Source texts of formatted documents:

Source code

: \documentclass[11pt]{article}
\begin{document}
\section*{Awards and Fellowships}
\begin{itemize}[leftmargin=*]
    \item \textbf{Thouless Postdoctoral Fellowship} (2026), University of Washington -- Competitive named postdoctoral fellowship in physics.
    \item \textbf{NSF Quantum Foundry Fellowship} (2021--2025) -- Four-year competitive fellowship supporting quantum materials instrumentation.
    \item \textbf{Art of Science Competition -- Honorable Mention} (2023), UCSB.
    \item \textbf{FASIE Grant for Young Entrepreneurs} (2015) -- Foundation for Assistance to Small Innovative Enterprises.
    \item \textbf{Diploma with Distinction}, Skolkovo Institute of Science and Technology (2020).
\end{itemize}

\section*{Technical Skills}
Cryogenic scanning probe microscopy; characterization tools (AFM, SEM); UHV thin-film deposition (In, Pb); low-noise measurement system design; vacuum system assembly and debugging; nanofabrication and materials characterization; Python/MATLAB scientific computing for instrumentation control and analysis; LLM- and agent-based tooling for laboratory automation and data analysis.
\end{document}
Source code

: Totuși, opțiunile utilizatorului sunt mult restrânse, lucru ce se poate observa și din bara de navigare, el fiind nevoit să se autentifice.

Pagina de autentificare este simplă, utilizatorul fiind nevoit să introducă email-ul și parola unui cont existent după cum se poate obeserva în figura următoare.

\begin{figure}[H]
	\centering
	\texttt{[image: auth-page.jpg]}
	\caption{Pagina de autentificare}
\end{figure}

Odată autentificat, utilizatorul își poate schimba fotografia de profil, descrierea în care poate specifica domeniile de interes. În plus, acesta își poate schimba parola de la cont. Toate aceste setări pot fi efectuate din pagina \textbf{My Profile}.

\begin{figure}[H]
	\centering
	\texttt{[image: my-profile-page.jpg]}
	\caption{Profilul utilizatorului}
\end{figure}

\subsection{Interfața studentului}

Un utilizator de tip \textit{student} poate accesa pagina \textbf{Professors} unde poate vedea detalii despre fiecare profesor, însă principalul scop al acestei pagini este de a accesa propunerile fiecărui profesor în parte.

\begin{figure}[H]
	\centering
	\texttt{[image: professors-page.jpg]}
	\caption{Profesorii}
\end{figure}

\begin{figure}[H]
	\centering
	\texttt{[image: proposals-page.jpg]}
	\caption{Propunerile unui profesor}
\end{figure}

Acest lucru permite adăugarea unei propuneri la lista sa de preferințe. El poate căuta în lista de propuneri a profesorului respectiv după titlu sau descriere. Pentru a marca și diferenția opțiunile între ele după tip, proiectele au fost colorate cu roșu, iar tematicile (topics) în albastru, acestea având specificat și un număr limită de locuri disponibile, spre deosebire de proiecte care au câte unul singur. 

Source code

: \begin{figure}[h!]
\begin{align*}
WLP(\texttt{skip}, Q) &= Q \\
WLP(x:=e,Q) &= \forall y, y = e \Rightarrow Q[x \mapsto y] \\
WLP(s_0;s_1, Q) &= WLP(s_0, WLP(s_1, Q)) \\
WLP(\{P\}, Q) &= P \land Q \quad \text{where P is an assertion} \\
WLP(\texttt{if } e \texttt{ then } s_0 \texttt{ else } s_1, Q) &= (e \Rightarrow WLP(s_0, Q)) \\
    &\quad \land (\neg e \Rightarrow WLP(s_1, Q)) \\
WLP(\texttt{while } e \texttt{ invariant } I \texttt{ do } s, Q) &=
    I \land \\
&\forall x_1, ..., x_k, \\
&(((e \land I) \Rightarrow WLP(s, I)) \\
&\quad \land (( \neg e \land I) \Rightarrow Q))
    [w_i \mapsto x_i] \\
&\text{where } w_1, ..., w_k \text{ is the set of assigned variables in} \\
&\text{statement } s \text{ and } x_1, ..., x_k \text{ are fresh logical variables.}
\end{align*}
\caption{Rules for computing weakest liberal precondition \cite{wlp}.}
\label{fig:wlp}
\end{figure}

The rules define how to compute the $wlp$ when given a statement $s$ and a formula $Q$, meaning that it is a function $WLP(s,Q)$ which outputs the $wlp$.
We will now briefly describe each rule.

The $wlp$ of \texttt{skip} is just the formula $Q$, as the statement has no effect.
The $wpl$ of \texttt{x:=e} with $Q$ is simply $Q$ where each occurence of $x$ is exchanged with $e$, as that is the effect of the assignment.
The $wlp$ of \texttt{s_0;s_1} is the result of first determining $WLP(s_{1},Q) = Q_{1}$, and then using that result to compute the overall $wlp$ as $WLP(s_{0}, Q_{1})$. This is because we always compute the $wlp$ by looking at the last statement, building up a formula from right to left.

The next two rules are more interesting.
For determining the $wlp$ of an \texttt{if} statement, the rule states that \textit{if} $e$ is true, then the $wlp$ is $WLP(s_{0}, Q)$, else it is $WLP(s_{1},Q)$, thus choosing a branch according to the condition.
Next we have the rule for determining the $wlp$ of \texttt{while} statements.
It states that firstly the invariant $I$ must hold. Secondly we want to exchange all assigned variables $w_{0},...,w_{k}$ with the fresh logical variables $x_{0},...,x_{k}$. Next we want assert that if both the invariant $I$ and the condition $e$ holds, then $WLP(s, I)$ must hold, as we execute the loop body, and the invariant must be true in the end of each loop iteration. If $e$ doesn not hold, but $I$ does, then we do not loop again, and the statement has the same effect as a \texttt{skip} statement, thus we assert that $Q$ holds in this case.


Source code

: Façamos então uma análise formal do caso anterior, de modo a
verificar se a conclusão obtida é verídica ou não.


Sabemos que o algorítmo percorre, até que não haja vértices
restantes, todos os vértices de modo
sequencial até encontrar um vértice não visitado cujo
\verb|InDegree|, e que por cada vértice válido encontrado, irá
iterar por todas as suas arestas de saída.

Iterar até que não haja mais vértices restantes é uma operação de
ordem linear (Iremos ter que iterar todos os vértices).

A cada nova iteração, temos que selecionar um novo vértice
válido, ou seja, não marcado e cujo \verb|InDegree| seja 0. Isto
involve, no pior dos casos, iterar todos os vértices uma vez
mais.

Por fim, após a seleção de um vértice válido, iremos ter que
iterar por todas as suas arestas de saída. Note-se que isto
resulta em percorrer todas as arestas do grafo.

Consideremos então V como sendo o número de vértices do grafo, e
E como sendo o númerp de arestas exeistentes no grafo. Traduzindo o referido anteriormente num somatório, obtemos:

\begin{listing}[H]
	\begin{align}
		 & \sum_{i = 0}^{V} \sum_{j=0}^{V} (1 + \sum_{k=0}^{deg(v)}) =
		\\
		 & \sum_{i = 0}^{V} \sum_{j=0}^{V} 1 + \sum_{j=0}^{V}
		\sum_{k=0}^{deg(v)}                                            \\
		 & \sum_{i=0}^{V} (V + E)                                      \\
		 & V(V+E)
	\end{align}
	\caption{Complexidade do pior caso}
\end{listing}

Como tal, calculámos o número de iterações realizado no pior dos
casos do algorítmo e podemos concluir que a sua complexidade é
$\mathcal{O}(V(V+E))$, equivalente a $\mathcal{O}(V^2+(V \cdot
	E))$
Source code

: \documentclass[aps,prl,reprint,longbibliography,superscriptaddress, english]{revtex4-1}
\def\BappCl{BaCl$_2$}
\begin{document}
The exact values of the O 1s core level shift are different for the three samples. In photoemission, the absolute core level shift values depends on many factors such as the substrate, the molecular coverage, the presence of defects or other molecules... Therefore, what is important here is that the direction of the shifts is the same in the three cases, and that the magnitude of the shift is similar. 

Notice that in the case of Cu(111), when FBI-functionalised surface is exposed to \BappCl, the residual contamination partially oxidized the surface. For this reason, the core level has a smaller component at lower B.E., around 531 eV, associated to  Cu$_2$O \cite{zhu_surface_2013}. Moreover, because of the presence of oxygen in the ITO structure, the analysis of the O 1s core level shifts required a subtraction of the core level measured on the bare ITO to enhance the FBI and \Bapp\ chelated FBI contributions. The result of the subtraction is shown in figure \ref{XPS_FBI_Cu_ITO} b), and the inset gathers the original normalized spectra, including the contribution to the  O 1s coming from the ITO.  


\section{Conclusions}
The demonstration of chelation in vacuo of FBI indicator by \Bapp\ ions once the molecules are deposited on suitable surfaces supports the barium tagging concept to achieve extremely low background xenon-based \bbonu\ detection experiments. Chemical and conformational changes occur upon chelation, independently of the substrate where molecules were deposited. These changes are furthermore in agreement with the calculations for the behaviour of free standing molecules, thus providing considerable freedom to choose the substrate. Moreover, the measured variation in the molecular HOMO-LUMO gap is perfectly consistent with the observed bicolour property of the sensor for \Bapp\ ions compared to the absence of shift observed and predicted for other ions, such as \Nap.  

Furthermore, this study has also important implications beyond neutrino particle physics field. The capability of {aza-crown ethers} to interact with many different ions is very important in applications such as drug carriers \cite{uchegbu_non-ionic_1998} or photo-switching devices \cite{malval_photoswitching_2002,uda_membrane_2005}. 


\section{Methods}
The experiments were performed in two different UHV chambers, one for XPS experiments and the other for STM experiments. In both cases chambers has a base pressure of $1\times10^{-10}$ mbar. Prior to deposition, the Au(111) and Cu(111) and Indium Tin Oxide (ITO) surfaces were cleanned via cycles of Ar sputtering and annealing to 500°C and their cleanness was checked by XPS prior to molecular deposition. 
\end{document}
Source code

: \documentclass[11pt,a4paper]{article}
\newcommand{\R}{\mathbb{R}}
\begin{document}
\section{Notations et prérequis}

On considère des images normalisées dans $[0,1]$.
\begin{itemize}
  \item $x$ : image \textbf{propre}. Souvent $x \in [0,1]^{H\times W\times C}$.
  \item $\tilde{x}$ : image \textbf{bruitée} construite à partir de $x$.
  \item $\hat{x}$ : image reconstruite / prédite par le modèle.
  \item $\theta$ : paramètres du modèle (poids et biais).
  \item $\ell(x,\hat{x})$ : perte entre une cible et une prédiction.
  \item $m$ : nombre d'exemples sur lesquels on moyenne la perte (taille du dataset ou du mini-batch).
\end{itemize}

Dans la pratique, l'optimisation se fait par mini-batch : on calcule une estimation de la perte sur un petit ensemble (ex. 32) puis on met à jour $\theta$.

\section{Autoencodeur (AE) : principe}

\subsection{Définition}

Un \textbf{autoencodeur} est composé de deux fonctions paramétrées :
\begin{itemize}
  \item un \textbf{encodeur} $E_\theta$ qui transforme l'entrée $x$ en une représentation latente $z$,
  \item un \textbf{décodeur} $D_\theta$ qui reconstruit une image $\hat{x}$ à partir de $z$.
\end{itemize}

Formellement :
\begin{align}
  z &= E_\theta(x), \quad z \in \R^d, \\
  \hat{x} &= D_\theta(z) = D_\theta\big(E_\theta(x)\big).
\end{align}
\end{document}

◆ **Required work**
Give back precisely the lines above that start at the line containing "[w_i \mapsto x_i] \\" and end at the line containing "The rules define", inclusive. No other lines belong in the output.

◆ **Expected answer**
    [w_i \mapsto x_i] \\
&\text{where } w_1, ..., w_k \text{ is the set of assigned variables in} \\
&\text{statement } s \text{ and } x_1, ..., x_k \text{ are fresh logical variables.}
\end{align*}
\caption{Rules for computing weakest liberal precondition \cite{wlp}.}
\label{fig:wlp}
\end{figure}

The rules define how to compute the $wlp$ when given a statement $s$ and a formula $Q$, meaning that it is a function $WLP(s,Q)$ which outputs the $wlp$.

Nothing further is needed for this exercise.